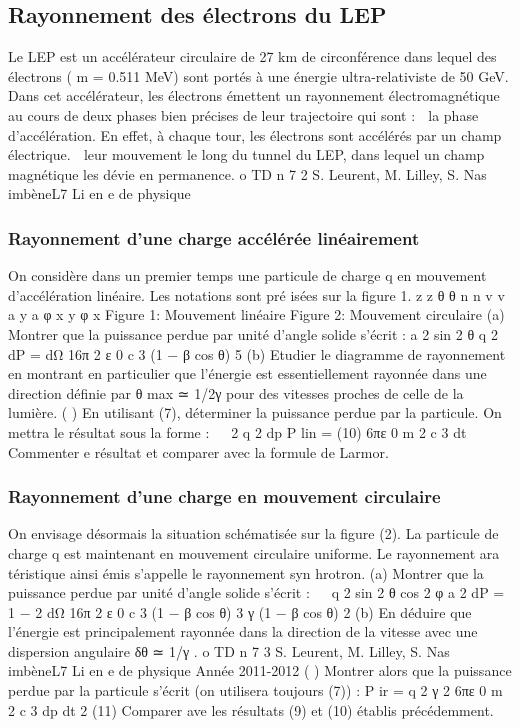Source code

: \subsection{Rayonnement des électrons du LEP}%
Le LEP est un accélérateur circulaire de 27 km de circonférence dans lequel des électrons
( m = 0.511 MeV) sont portés à une énergie ultra-relativiste de 50 GeV.
Dans cet accélérateur, les électrons émettent un rayonnement électromagnétique au cours de
deux phases bien précises de leur trajectoire qui sont :
 la phase d'accélération. En effet, à chaque tour, les électrons sont accélérés par un champ
électrique.
 leur mouvement le long du tunnel du LEP, dans lequel un champ magnétique les dévie en
permanence.
o
TD n 7
2
S. Leurent, M. Lilley, S. Nas imbèneL7
Li en e de physique
\subsubsection{Rayonnement d'une charge accélérée linéairement}%

On considère dans un premier temps une particule de charge q en mouvement d'accélération
linéaire. Les notations sont pré isées sur la figure 1.
z
z
θ
θ
n
n
v
v
a
y
a
φ
x
y
φ
x
Figure 1: Mouvement linéaire
Figure 2: Mouvement
circulaire
(a) Montrer que la puissance perdue par unité d'angle solide s'écrit :
a 2 sin 2 θ
q 2
dP
=
dΩ
16π 2 ε 0 c 3 (1 − β cos θ) 5
(b) Etudier le diagramme de rayonnement en montrant en particulier que l'énergie est essentiellement rayonnée dans une direction définie par θ max ≃ 1/2γ pour des vitesses proches de celle
de la lumière.
( ) En utilisant (7), déterminer la puissance perdue par la particule. On mettra le résultat sous
la forme :
  2
q 2
dp
P lin =
(10)
6πε 0 m 2 c 3 dt
Commenter e résultat et comparer avec la formule de Larmor.
\subsubsection{Rayonnement d'une charge en mouvement circulaire}%
On envisage désormais la situation schématisée sur la figure (2). La particule de charge q
est maintenant en mouvement circulaire uniforme. Le rayonnement ara téristique ainsi émis
s'appelle le rayonnement syn hrotron.
(a) Montrer que la puissance perdue par unité d'angle solide s'écrit :


q 2
sin 2 θ cos 2 φ
a 2
dP
=
1 − 2
dΩ
16π 2 ε 0 c 3 (1 − β cos θ) 3
γ (1 − β cos θ) 2
(b) En déduire que l'énergie est principalement rayonnée dans la direction de la vitesse avec une
dispersion angulaire δθ ≃ 1/γ .
o
TD n 7
3
S. Leurent, M. Lilley, S. Nas imbèneL7
Li en e de physique
Année 2011-2012
( ) Montrer alors que la puissance perdue par la particule s'écrit (on utilisera toujours (7)) :
P ir =
q 2
γ 2
6πε 0 m 2 c 3
dp
dt
2
(11)
Comparer ave les résultats (9) et (10) établis précédemment.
------
## What this task involves
Return, exactly as they stand, all of the lines above, but not the pictures.

## Reply to the exercise
Source code

: \subsection{Rayonnement des électrons du LEP}%
Le LEP est un accélérateur circulaire de 27 km de circonférence dans lequel des électrons
( m = 0.511 MeV) sont portés à une énergie ultra-relativiste de 50 GeV.
Dans cet accélérateur, les électrons émettent un rayonnement électromagnétique au cours de
deux phases bien précises de leur trajectoire qui sont :
 la phase d'accélération. En effet, à chaque tour, les électrons sont accélérés par un champ
électrique.
 leur mouvement le long du tunnel du LEP, dans lequel un champ magnétique les dévie en
permanence.
o
TD n 7
2
S. Leurent, M. Lilley, S. Nas imbèneL7
Li en e de physique
\subsubsection{Rayonnement d'une charge accélérée linéairement}%

On considère dans un premier temps une particule de charge q en mouvement d'accélération
linéaire. Les notations sont pré isées sur la figure 1.
z
z
θ
θ
n
n
v
v
a
y
a
φ
x
y
φ
x
Figure 1: Mouvement linéaire
Figure 2: Mouvement
circulaire
(a) Montrer que la puissance perdue par unité d'angle solide s'écrit :
a 2 sin 2 θ
q 2
dP
=
dΩ
16π 2 ε 0 c 3 (1 − β cos θ) 5
(b) Etudier le diagramme de rayonnement en montrant en particulier que l'énergie est essentiellement rayonnée dans une direction définie par θ max ≃ 1/2γ pour des vitesses proches de celle
de la lumière.
( ) En utilisant (7), déterminer la puissance perdue par la particule. On mettra le résultat sous
la forme :
  2
q 2
dp
P lin =
(10)
6πε 0 m 2 c 3 dt
Commenter e résultat et comparer avec la formule de Larmor.
\subsubsection{Rayonnement d'une charge en mouvement circulaire}%
On envisage désormais la situation schématisée sur la figure (2). La particule de charge q
est maintenant en mouvement circulaire uniforme. Le rayonnement ara téristique ainsi émis
s'appelle le rayonnement syn hrotron.
(a) Montrer que la puissance perdue par unité d'angle solide s'écrit :


q 2
sin 2 θ cos 2 φ
a 2
dP
=
1 − 2
dΩ
16π 2 ε 0 c 3 (1 − β cos θ) 3
γ (1 − β cos θ) 2
(b) En déduire que l'énergie est principalement rayonnée dans la direction de la vitesse avec une
dispersion angulaire δθ ≃ 1/γ .
o
TD n 7
3
S. Leurent, M. Lilley, S. Nas imbèneL7
Li en e de physique
Année 2011-2012
( ) Montrer alors que la puissance perdue par la particule s'écrit (on utilisera toujours (7)) :
P ir =
q 2
γ 2
6πε 0 m 2 c 3
dp
dt
2
(11)
Comparer ave les résultats (9) et (10) établis précédemment.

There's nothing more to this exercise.